### [Exercise prompt]
Extract from the entries below, exactly as given, only the lines from the line containing "In your team" to the line containing "It indicates that", both lines included.

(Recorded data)
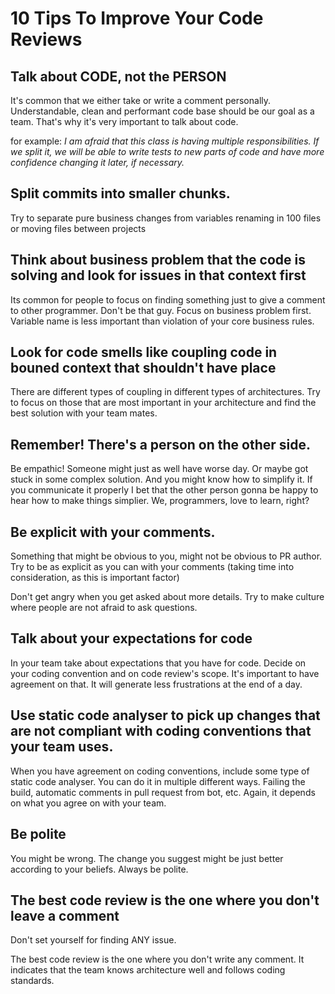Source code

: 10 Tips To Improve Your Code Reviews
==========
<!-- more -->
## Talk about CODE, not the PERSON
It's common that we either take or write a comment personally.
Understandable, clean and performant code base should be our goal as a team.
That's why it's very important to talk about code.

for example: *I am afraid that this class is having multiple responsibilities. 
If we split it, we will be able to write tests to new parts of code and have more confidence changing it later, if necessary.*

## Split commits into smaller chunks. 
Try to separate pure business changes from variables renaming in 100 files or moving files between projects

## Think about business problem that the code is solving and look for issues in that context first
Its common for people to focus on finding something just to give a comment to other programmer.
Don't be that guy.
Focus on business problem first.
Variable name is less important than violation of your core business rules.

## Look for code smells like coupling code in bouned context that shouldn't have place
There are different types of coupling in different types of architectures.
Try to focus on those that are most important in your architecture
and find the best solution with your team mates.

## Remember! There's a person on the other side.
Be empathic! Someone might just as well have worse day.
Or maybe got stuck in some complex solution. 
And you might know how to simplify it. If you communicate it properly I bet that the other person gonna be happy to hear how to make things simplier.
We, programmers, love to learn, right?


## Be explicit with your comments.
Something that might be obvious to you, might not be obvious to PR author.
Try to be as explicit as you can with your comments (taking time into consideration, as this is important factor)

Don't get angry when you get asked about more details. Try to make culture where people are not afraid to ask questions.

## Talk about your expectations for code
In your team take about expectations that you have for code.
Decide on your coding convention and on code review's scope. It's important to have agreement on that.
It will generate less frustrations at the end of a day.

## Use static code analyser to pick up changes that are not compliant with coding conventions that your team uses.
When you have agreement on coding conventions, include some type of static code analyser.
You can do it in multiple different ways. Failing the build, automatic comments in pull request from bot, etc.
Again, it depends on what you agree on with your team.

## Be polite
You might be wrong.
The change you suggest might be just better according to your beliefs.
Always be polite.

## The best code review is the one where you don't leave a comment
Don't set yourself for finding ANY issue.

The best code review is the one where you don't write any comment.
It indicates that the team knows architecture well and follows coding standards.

...

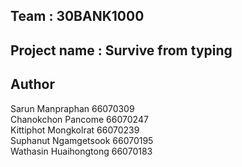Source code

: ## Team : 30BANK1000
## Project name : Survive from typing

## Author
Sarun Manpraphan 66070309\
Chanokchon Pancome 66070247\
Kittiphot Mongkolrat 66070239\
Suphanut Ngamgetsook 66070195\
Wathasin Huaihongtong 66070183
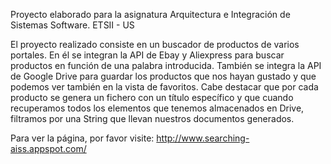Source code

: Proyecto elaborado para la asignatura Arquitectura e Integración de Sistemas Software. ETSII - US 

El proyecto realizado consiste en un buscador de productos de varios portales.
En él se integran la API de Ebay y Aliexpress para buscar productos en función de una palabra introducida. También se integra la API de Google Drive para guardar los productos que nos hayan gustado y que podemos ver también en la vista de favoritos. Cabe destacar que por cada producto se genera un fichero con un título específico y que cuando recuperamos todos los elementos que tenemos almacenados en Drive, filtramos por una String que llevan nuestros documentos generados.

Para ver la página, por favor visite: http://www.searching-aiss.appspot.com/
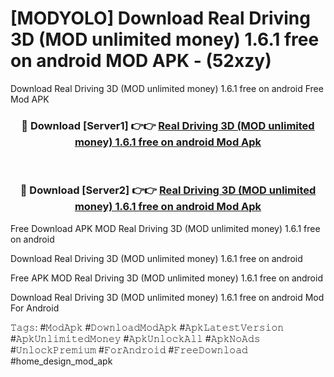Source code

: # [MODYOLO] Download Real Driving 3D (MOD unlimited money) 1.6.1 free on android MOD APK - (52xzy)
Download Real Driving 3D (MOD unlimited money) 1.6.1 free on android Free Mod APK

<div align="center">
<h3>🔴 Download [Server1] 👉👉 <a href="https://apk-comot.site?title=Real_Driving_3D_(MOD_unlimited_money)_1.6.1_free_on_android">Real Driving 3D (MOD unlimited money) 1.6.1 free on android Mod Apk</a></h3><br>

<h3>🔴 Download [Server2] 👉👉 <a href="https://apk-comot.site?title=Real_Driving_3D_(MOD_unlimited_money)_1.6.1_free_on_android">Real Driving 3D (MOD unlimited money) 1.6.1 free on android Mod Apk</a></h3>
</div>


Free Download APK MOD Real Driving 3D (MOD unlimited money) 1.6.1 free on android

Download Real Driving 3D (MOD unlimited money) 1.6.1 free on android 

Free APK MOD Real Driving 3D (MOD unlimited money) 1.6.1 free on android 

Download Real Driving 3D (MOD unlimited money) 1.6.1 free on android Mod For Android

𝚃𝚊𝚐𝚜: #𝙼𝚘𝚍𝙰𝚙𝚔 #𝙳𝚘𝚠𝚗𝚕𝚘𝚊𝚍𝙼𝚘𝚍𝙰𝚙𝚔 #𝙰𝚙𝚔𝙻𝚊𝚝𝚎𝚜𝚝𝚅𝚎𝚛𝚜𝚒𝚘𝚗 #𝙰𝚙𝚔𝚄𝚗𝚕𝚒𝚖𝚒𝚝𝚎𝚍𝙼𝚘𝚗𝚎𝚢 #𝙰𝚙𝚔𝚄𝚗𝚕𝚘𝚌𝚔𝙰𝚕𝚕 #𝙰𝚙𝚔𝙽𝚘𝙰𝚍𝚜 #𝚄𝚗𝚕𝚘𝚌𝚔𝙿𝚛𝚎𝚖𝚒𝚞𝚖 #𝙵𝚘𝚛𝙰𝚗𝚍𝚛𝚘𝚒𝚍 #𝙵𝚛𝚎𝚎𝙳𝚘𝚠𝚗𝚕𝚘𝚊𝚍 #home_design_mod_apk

==

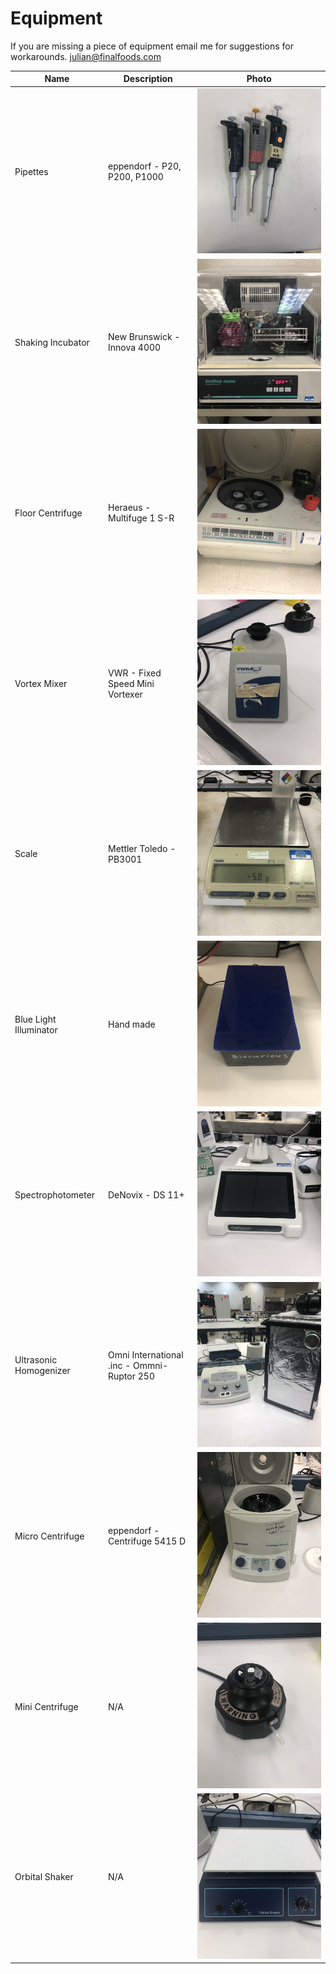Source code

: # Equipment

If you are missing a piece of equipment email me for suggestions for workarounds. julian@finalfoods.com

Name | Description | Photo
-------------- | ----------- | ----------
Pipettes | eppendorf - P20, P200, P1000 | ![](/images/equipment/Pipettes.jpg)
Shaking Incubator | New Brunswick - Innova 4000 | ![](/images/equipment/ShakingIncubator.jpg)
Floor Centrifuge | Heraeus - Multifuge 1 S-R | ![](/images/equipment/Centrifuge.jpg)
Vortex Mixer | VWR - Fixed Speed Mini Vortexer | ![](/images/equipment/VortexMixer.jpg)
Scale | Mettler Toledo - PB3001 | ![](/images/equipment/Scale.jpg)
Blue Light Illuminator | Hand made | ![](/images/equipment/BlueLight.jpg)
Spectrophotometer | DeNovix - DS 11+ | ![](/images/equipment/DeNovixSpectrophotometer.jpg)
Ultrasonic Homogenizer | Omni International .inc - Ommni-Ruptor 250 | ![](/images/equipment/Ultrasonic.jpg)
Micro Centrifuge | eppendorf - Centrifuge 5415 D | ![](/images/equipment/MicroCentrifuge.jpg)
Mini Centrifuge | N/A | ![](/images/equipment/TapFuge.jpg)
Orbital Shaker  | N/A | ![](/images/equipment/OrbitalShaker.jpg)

### [Answer to the exercise]
In your team take about expectations that you have for code.
Decide on your coding convention and on code review's scope. It's important to have agreement on that.
It will generate less frustrations at the end of a day.

## Use static code analyser to pick up changes that are not compliant with coding conventions that your team uses.
When you have agreement on coding conventions, include some type of static code analyser.
You can do it in multiple different ways. Failing the build, automatic comments in pull request from bot, etc.
Again, it depends on what you agree on with your team.

## Be polite
You might be wrong.
The change you suggest might be just better according to your beliefs.
Always be polite.

## The best code review is the one where you don't leave a comment
Don't set yourself for finding ANY issue.

The best code review is the one where you don't write any comment.
It indicates that the team knows architecture well and follows coding standards.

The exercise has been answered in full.